- What this task involves
Every line of the listing must be repeated exactly.

- Excerpted data
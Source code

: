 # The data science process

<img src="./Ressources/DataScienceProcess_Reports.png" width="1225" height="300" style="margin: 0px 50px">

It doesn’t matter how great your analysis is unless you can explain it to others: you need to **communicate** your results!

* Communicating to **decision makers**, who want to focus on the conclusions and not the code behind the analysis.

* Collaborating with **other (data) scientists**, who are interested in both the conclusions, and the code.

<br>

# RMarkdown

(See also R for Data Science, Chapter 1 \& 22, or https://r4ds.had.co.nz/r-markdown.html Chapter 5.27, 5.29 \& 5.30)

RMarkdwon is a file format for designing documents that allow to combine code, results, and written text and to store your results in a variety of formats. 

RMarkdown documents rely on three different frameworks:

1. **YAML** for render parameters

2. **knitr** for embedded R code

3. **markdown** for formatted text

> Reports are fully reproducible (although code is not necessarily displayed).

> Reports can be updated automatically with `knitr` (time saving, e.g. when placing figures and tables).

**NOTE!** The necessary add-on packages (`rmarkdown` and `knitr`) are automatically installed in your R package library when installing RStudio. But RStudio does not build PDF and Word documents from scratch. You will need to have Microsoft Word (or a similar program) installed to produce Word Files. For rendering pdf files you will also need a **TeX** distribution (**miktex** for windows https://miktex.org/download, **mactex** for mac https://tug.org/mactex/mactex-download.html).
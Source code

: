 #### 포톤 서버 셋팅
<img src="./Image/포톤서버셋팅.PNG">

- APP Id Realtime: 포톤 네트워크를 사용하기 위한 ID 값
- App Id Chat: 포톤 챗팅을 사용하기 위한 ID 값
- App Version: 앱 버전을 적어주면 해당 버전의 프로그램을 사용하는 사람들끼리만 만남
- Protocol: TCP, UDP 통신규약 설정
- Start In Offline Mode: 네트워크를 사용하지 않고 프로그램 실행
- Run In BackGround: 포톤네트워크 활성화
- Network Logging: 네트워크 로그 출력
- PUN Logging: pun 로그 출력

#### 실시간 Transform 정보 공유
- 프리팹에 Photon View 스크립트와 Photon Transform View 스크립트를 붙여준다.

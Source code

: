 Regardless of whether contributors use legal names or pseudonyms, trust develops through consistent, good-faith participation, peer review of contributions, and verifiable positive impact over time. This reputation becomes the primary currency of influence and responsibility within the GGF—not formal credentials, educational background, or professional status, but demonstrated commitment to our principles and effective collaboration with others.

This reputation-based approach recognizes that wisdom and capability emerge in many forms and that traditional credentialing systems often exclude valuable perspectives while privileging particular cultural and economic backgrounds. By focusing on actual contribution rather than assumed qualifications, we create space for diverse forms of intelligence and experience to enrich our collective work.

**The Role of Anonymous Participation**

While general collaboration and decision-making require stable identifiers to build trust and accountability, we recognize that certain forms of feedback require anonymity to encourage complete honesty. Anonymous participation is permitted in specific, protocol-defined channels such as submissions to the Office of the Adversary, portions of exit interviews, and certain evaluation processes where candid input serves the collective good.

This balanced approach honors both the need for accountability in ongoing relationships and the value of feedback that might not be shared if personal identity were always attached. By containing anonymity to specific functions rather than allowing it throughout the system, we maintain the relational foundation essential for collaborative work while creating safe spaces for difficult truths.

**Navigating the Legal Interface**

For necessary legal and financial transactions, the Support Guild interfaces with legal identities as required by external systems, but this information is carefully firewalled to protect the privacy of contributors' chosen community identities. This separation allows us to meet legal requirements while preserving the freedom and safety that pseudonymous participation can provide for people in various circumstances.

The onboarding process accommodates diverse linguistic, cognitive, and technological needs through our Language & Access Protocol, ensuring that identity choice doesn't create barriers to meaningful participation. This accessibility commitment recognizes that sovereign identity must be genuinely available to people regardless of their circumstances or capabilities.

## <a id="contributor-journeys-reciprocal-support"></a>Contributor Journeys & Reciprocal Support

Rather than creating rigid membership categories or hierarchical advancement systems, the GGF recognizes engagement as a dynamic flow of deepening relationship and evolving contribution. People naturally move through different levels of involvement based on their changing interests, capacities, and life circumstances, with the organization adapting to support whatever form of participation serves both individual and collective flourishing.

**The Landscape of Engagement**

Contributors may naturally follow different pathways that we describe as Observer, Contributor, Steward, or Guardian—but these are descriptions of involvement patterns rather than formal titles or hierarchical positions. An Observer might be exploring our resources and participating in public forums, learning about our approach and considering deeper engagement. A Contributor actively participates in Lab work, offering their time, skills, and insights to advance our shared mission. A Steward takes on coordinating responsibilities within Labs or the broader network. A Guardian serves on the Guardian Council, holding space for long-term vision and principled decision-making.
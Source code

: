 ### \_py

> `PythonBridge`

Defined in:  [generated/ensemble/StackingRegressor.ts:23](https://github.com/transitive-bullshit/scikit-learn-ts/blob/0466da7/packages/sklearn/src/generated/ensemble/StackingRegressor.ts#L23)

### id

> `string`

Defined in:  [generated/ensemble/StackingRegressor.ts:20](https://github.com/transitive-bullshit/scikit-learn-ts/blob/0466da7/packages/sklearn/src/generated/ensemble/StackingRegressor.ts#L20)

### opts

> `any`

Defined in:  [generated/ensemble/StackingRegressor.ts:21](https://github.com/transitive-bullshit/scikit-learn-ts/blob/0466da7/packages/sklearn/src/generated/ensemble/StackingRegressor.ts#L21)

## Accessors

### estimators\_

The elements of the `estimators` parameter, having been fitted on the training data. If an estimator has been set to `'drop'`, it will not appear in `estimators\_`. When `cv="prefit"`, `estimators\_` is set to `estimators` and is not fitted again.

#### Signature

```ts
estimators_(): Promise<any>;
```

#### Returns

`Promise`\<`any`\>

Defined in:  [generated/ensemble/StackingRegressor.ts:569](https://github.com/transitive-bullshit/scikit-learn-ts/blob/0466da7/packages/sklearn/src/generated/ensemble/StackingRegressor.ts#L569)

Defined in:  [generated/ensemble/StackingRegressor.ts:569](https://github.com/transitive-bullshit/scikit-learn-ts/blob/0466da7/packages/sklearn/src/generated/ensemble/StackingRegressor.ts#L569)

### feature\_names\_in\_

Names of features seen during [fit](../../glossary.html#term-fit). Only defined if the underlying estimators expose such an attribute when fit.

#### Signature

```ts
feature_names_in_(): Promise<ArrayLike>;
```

- Output for this exercise
Source code

: # The data science process

<img src="./Ressources/DataScienceProcess_Reports.png" width="1225" height="300" style="margin: 0px 50px">

It doesn’t matter how great your analysis is unless you can explain it to others: you need to **communicate** your results!

* Communicating to **decision makers**, who want to focus on the conclusions and not the code behind the analysis.

* Collaborating with **other (data) scientists**, who are interested in both the conclusions, and the code.

<br>

# RMarkdown

(See also R for Data Science, Chapter 1 \& 22, or https://r4ds.had.co.nz/r-markdown.html Chapter 5.27, 5.29 \& 5.30)

RMarkdwon is a file format for designing documents that allow to combine code, results, and written text and to store your results in a variety of formats. 

RMarkdown documents rely on three different frameworks:

1. **YAML** for render parameters

2. **knitr** for embedded R code

3. **markdown** for formatted text

> Reports are fully reproducible (although code is not necessarily displayed).

> Reports can be updated automatically with `knitr` (time saving, e.g. when placing figures and tables).

**NOTE!** The necessary add-on packages (`rmarkdown` and `knitr`) are automatically installed in your R package library when installing RStudio. But RStudio does not build PDF and Word documents from scratch. You will need to have Microsoft Word (or a similar program) installed to produce Word Files. For rendering pdf files you will also need a **TeX** distribution (**miktex** for windows https://miktex.org/download, **mactex** for mac https://tug.org/mactex/mactex-download.html).
Source code

: #### 포톤 서버 셋팅
<img src="./Image/포톤서버셋팅.PNG">

- APP Id Realtime: 포톤 네트워크를 사용하기 위한 ID 값
- App Id Chat: 포톤 챗팅을 사용하기 위한 ID 값
- App Version: 앱 버전을 적어주면 해당 버전의 프로그램을 사용하는 사람들끼리만 만남
- Protocol: TCP, UDP 통신규약 설정
- Start In Offline Mode: 네트워크를 사용하지 않고 프로그램 실행
- Run In BackGround: 포톤네트워크 활성화
- Network Logging: 네트워크 로그 출력
- PUN Logging: pun 로그 출력

#### 실시간 Transform 정보 공유
- 프리팹에 Photon View 스크립트와 Photon Transform View 스크립트를 붙여준다.

Source code

: Regardless of whether contributors use legal names or pseudonyms, trust develops through consistent, good-faith participation, peer review of contributions, and verifiable positive impact over time. This reputation becomes the primary currency of influence and responsibility within the GGF—not formal credentials, educational background, or professional status, but demonstrated commitment to our principles and effective collaboration with others.

This reputation-based approach recognizes that wisdom and capability emerge in many forms and that traditional credentialing systems often exclude valuable perspectives while privileging particular cultural and economic backgrounds. By focusing on actual contribution rather than assumed qualifications, we create space for diverse forms of intelligence and experience to enrich our collective work.

**The Role of Anonymous Participation**

While general collaboration and decision-making require stable identifiers to build trust and accountability, we recognize that certain forms of feedback require anonymity to encourage complete honesty. Anonymous participation is permitted in specific, protocol-defined channels such as submissions to the Office of the Adversary, portions of exit interviews, and certain evaluation processes where candid input serves the collective good.

This balanced approach honors both the need for accountability in ongoing relationships and the value of feedback that might not be shared if personal identity were always attached. By containing anonymity to specific functions rather than allowing it throughout the system, we maintain the relational foundation essential for collaborative work while creating safe spaces for difficult truths.

**Navigating the Legal Interface**

For necessary legal and financial transactions, the Support Guild interfaces with legal identities as required by external systems, but this information is carefully firewalled to protect the privacy of contributors' chosen community identities. This separation allows us to meet legal requirements while preserving the freedom and safety that pseudonymous participation can provide for people in various circumstances.

The onboarding process accommodates diverse linguistic, cognitive, and technological needs through our Language & Access Protocol, ensuring that identity choice doesn't create barriers to meaningful participation. This accessibility commitment recognizes that sovereign identity must be genuinely available to people regardless of their circumstances or capabilities.

## <a id="contributor-journeys-reciprocal-support"></a>Contributor Journeys & Reciprocal Support

Rather than creating rigid membership categories or hierarchical advancement systems, the GGF recognizes engagement as a dynamic flow of deepening relationship and evolving contribution. People naturally move through different levels of involvement based on their changing interests, capacities, and life circumstances, with the organization adapting to support whatever form of participation serves both individual and collective flourishing.

**The Landscape of Engagement**

Contributors may naturally follow different pathways that we describe as Observer, Contributor, Steward, or Guardian—but these are descriptions of involvement patterns rather than formal titles or hierarchical positions. An Observer might be exploring our resources and participating in public forums, learning about our approach and considering deeper engagement. A Contributor actively participates in Lab work, offering their time, skills, and insights to advance our shared mission. A Steward takes on coordinating responsibilities within Labs or the broader network. A Guardian serves on the Guardian Council, holding space for long-term vision and principled decision-making.
Source code

: ### \_py

> `PythonBridge`

Defined in:  [generated/ensemble/StackingRegressor.ts:23](https://github.com/transitive-bullshit/scikit-learn-ts/blob/0466da7/packages/sklearn/src/generated/ensemble/StackingRegressor.ts#L23)

### id

> `string`

Defined in:  [generated/ensemble/StackingRegressor.ts:20](https://github.com/transitive-bullshit/scikit-learn-ts/blob/0466da7/packages/sklearn/src/generated/ensemble/StackingRegressor.ts#L20)

### opts

> `any`

Defined in:  [generated/ensemble/StackingRegressor.ts:21](https://github.com/transitive-bullshit/scikit-learn-ts/blob/0466da7/packages/sklearn/src/generated/ensemble/StackingRegressor.ts#L21)

## Accessors

### estimators\_

The elements of the `estimators` parameter, having been fitted on the training data. If an estimator has been set to `'drop'`, it will not appear in `estimators\_`. When `cv="prefit"`, `estimators\_` is set to `estimators` and is not fitted again.

#### Signature

```ts
estimators_(): Promise<any>;
```

#### Returns

`Promise`\<`any`\>

Defined in:  [generated/ensemble/StackingRegressor.ts:569](https://github.com/transitive-bullshit/scikit-learn-ts/blob/0466da7/packages/sklearn/src/generated/ensemble/StackingRegressor.ts#L569)

Defined in:  [generated/ensemble/StackingRegressor.ts:569](https://github.com/transitive-bullshit/scikit-learn-ts/blob/0466da7/packages/sklearn/src/generated/ensemble/StackingRegressor.ts#L569)

### feature\_names\_in\_

Names of features seen during [fit](../../glossary.html#term-fit). Only defined if the underlying estimators expose such an attribute when fit.

#### Signature

```ts
feature_names_in_(): Promise<ArrayLike>;
```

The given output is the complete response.